At first I said to myself - do we really need another two-tone PG hydrangea?!? I was leaning towards saying no, we don’t, until I saw the pictures of this variety in one of the test gardens posted by Tim Wood whose trial gardens are in Michigan. It made all the others around it look pretty weak (thats the third picture in the series below). Fire Light gets pretty huge (up to 6' tall and 6’ wide) but has strong stems that hold the flowers upright.

Flowering Shrub of the Year: SONIC BLOOM® WEIGELA (Zones 4 – 8)

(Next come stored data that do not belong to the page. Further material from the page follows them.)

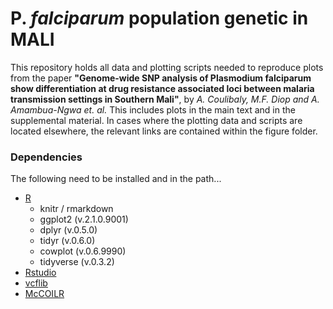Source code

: # P. _falciparum_ population genetic in MALI

This repository holds all data and plotting scripts needed to reproduce plots from the paper **"Genome-wide SNP analysis of Plasmodium falciparum show differentiation at drug resistance associated loci between malaria transmission settings in Southern Mali"**, by *A. Coulibaly, M.F. Diop and A. Amambua-Ngwa et. al.* 
This includes plots in the main text and in the supplemental material. In cases where the plotting data and scripts are located elsewhere, the relevant links are contained within the figure folder.

### Dependencies

The following need to be installed and in the path...

- [R](https://www.r-project.org/)
    * knitr / rmarkdown
	* ggplot2 (v.2.1.0.9001)
    * dplyr (v.0.5.0)
    * tidyr (v.0.6.0)
    * cowplot (v.0.6.9990)
    * tidyverse (v.0.3.2)
- [Rstudio](https://rstudio.com/products/rstudio/download/)
- [vcflib](https://github.com/vcflib/vcflib)
- [McCOILR](https://github.com/OJWatson/McCOILR)
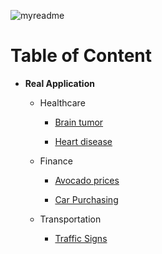 ![myreadme](https://user-images.githubusercontent.com/70707092/95544092-d0b72880-09bf-11eb-90f7-bdca493307f7.png)

# Table of Content

- **Real Application**

    - Healthcare

         - [Brain tumor](https://github.com/mareksturek/real-application/blob/main/healthcare_brain_tumor.ipynb)

         - [Heart disease](https://github.com/mareksturek/real-application/blob/main/healthcare_heart_disease.ipynb)
         
   
    - Finance
    
         - [Avocado prices](https://github.com/mareksturek/real-application/blob/main/finance_avocado_prices.ipynb)
         
         - [Car Purchasing](https://github.com/mareksturek/real-application/blob/main/finance_car_purchasing.ipynb)
         
 
    - Transportation
    
         - [Traffic Signs](https://github.com/mareksturek/real-application/blob/main/transportation_traffic_signs.ipynb)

Weigela is definitely an “old-fashoned” shrub– its lovely in bloom but has an unruly habit that demands regular pruning. The flowers are nice, but the rest of the plant is pretty boring. One thing it has going for it is that deer don’t seem to favor it. I’ve planted a couple of different Weigela cultivars over the last few years – those with colored leaves and/or compact habits. Ideally, the burgundy-leafed cultivars could take the place of ‘Concorde’ barberry – I’m still not totally convinced of that although I don’t plant barberry anymore anyway.

This new series of “Sonic Bloom” weigelas from PW are said to rebloom “strongly” from midsummer to frost. That would be a good thing for a shrub border. (IF they really do rebloom - the boomerang (bloomerang?) lilacs seem less than impressive where I’ve used them). PW cultivars are: Ghost®, Pearl, Pink, Pure Pink and Red.